PROBLEM REQUIREMENTS:
Starting at the top of the records below and ending with the line that contains "subjectivity is concealed.", print each line exactly as written, skipping the pictures.

TASK INPUTS:
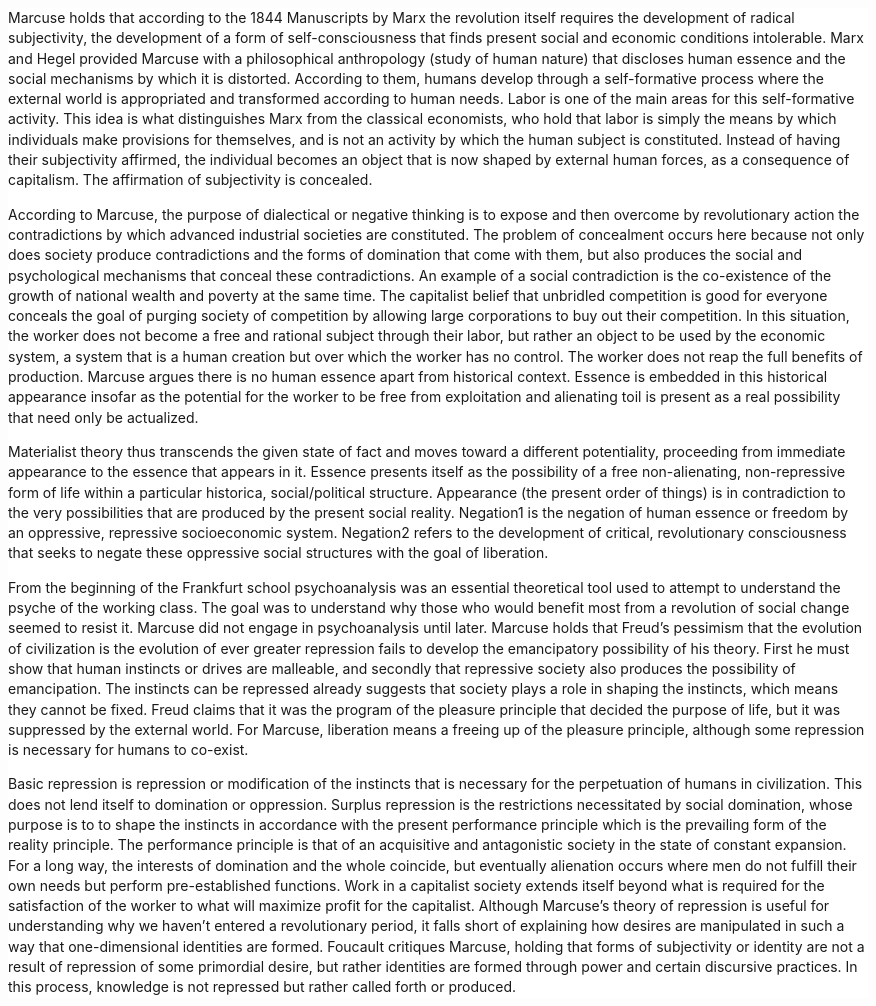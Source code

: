 Marcuse holds that according to the 1844 Manuscripts by Marx the revolution itself requires the development of radical subjectivity, the development of a form of self-consciousness that finds present social and economic conditions intolerable. Marx and Hegel provided Marcuse with a philosophical anthropology (study of human nature) that discloses human essence and the social mechanisms by which it is distorted. According to them, humans develop through a self-formative process where the external world is appropriated and transformed according to human needs. Labor is one of the main areas for this self-formative activity. This idea is what distinguishes Marx from the classical economists, who hold that labor is simply the means by which individuals make provisions for themselves, and is not an activity by which the human subject is constituted. Instead of having their subjectivity affirmed, the individual becomes an object that is now shaped by external human forces, as a consequence of capitalism. The affirmation of subjectivity is concealed.

According to Marcuse, the purpose of dialectical or negative thinking is to expose and then overcome by revolutionary action the contradictions by which advanced industrial societies are constituted. The problem of concealment occurs here because not only does society produce contradictions and the forms of domination that come with them, but also produces the social and psychological mechanisms that conceal these contradictions. An example of a social contradiction is the co-existence of the growth of national wealth and poverty at the same time. The capitalist belief that unbridled competition is good for everyone conceals the goal of purging society of competition by allowing large corporations to buy out their competition. In this situation, the worker does not become a free and rational subject through their labor, but rather an object to be used by the economic system, a system that is a human creation but over which the worker has no control. The worker does not reap the full benefits of production. Marcuse argues there is no human essence apart from historical context. Essence is embedded in this historical appearance insofar as the potential for the worker to be free from exploitation and alienating toil is present as a real possibility that need only be actualized. 

Materialist theory thus transcends the given state of fact and moves toward a different potentiality, proceeding from immediate appearance to the essence that appears in it. Essence presents itself as the possibility of a free non-alienating, non-repressive form of life within a particular historica, social/political structure. Appearance (the present order of things) is in contradiction to the very possibilities that are produced by the present social reality. Negation1 is the negation of human essence or freedom by an oppressive, repressive socioeconomic system. Negation2 refers to the development of critical, revolutionary consciousness that seeks to negate these oppressive social structures with the goal of liberation.

From the beginning of the Frankfurt school psychoanalysis was an essential theoretical tool used to attempt to understand the psyche of the working class. The goal was to understand why those who would benefit most from a revolution of social change seemed to resist it. Marcuse did not engage in psychoanalysis until later. Marcuse holds that Freud’s pessimism that the evolution of civilization is the evolution of ever greater repression fails to develop the emancipatory possibility of his theory. First he must show that human instincts or drives are malleable, and secondly that repressive society also produces the possibility of emancipation. The instincts can be repressed already suggests that society plays a role in shaping the instincts, which means they cannot be fixed. Freud claims that it was the program of the pleasure principle that decided the purpose of life, but it was suppressed by the external world. For Marcuse, liberation means a freeing up of the pleasure principle, although some repression is necessary for humans to co-exist.

Basic repression is repression or modification of the instincts that is necessary for the perpetuation of humans in civilization. This does not lend itself to domination or oppression. Surplus repression is the restrictions necessitated by social domination, whose purpose is to to shape the instincts in accordance with the present performance principle which is the prevailing form of the reality principle. The performance principle is that of an acquisitive and antagonistic society in the state of constant expansion. For a long way, the interests of domination and the whole coincide, but eventually alienation occurs where men do not fulfill their own needs but perform pre-established functions. Work in a capitalist society extends itself beyond what is required for the satisfaction of the worker to what will maximize profit for the capitalist. Although Marcuse’s theory of repression is useful for understanding why we haven’t entered a revolutionary period, it falls short of explaining how desires are manipulated in such a way that one-dimensional identities are formed. Foucault critiques Marcuse, holding that forms of subjectivity or identity are not a result of repression of some primordial desire, but rather identities are formed through power and certain discursive practices. In this process, knowledge is not repressed but rather called forth or produced.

EXERCISE RESULT:
Source code

: Marcuse holds that according to the 1844 Manuscripts by Marx the revolution itself requires the development of radical subjectivity, the development of a form of self-consciousness that finds present social and economic conditions intolerable. Marx and Hegel provided Marcuse with a philosophical anthropology (study of human nature) that discloses human essence and the social mechanisms by which it is distorted. According to them, humans develop through a self-formative process where the external world is appropriated and transformed according to human needs. Labor is one of the main areas for this self-formative activity. This idea is what distinguishes Marx from the classical economists, who hold that labor is simply the means by which individuals make provisions for themselves, and is not an activity by which the human subject is constituted. Instead of having their subjectivity affirmed, the individual becomes an object that is now shaped by external human forces, as a consequence of capitalism. The affirmation of subjectivity is concealed.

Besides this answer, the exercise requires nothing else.